The mother gave a choked laugh and stroked his back. “I’ll find something. Do you hurt? Do you want to rest?”
He shook his head against her shoulder and hugged her tighter. “Fretiin wants carried, Mama. Hungry.”
Tears rolled down the woman’s face. She looked down at Reisil.
“He’ll be fine,” Reisil said.
“Praise the Lady,” she sobbed, and clutched her son tighter.
“Praise the Lady,” Reisil echoed. She’d done it! Her power didn’t just come to kill. Was this it? The turning point? Had she broken through the barriers that kept her from healing? She had to try again. Her mind lit on Nitsun and Liisek.

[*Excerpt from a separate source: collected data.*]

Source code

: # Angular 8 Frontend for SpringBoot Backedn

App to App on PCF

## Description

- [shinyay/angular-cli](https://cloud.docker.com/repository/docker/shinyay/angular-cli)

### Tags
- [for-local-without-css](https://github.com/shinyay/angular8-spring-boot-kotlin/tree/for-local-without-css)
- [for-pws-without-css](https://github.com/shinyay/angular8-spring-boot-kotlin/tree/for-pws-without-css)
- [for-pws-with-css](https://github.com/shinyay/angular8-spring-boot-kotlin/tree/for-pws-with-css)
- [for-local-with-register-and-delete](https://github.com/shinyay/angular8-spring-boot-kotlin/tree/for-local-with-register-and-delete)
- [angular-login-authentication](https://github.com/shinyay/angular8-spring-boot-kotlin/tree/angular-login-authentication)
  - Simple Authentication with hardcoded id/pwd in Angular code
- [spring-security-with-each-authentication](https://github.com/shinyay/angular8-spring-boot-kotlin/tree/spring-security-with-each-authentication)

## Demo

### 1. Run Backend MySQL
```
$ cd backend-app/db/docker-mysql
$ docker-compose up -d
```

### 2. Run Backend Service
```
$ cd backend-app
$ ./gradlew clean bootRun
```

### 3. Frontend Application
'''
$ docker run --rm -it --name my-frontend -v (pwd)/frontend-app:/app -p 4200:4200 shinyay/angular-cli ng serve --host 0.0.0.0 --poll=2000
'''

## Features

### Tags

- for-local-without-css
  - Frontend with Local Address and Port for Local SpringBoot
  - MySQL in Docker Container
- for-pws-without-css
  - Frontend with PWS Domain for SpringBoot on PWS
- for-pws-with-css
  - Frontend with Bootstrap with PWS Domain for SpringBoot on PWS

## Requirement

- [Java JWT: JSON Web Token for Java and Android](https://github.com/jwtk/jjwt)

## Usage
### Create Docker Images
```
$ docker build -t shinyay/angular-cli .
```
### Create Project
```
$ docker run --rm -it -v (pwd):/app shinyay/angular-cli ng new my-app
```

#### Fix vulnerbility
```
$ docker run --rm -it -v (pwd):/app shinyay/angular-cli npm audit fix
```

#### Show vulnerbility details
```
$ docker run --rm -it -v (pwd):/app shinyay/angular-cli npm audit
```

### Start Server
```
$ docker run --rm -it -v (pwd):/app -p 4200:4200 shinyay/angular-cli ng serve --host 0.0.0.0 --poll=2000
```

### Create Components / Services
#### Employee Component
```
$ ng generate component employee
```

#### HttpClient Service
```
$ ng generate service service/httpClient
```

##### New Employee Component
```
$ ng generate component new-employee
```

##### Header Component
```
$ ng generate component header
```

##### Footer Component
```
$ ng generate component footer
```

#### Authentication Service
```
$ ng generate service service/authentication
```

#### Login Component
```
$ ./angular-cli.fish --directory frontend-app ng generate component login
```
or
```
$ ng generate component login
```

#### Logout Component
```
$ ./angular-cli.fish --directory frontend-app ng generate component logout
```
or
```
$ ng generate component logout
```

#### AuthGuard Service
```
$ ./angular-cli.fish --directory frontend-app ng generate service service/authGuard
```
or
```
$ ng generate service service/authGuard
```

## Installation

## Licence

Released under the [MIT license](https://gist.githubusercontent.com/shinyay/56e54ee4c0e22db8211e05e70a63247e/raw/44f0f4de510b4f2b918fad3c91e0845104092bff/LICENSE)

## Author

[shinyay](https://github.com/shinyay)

They were still waiting for her.
Stiff from sitting so long on the cold, damp ground, she struggled to stand. A half dozen hands reached out to help her. The faces surrounding her continued to remain mask-like, but now one man stood resolutely forward. “My girl’s ailing too. Both of ’em.” There were nods around the circle, and beyond Reisil saw other people beginning to drift closer as news spread and hope took root.